What to do >> Nothing but the lines from the top of the following entries through the line with "charakterizována 2D/3D vektorovými" should be printed, exactly as they are.

Data to examine >>
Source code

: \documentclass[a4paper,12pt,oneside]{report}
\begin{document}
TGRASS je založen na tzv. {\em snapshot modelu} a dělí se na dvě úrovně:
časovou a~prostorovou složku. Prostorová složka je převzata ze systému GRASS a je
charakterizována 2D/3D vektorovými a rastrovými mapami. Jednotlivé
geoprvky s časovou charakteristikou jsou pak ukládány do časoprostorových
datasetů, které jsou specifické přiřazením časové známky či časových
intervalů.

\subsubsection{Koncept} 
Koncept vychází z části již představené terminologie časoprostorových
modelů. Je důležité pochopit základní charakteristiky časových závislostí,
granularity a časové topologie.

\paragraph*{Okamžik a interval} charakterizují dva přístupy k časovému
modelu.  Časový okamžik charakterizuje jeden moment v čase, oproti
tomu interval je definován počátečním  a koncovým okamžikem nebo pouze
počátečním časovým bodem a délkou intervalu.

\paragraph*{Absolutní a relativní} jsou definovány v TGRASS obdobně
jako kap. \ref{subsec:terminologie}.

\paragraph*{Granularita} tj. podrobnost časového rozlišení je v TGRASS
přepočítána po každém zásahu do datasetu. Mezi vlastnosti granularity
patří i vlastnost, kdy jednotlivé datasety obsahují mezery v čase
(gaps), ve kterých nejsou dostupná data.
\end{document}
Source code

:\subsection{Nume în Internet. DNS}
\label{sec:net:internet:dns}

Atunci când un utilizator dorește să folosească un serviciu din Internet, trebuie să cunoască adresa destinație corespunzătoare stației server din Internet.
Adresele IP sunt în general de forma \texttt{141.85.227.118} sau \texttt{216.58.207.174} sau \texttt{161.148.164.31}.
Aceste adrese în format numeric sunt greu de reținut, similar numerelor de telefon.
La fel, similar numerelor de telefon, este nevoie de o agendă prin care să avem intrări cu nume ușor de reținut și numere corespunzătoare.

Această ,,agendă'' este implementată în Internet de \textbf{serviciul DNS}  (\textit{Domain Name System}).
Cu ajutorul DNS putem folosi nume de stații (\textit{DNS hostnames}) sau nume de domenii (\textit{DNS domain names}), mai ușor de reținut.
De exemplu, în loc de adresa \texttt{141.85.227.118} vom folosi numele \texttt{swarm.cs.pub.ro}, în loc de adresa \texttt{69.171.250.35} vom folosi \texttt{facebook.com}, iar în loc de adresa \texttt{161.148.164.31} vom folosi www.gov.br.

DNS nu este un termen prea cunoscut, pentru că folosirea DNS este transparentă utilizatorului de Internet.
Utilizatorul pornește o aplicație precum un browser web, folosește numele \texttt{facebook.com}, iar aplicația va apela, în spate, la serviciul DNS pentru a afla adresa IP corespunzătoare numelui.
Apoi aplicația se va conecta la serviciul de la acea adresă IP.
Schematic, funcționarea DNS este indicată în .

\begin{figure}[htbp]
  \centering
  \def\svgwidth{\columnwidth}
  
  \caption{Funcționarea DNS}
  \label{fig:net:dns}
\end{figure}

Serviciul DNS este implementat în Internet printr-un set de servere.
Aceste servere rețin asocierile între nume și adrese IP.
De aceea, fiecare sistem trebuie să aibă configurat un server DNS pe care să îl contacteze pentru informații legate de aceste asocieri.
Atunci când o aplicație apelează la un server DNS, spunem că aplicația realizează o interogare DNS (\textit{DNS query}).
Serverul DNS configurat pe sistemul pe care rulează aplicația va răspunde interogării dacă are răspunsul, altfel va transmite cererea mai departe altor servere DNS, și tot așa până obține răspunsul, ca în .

Result below >>
Source code

: \documentclass[a4paper,12pt,oneside]{report}
\begin{document}
TGRASS je založen na tzv. {\em snapshot modelu} a dělí se na dvě úrovně:
časovou a~prostorovou složku. Prostorová složka je převzata ze systému GRASS a je
charakterizována 2D/3D vektorovými a rastrovými mapami. Jednotlivé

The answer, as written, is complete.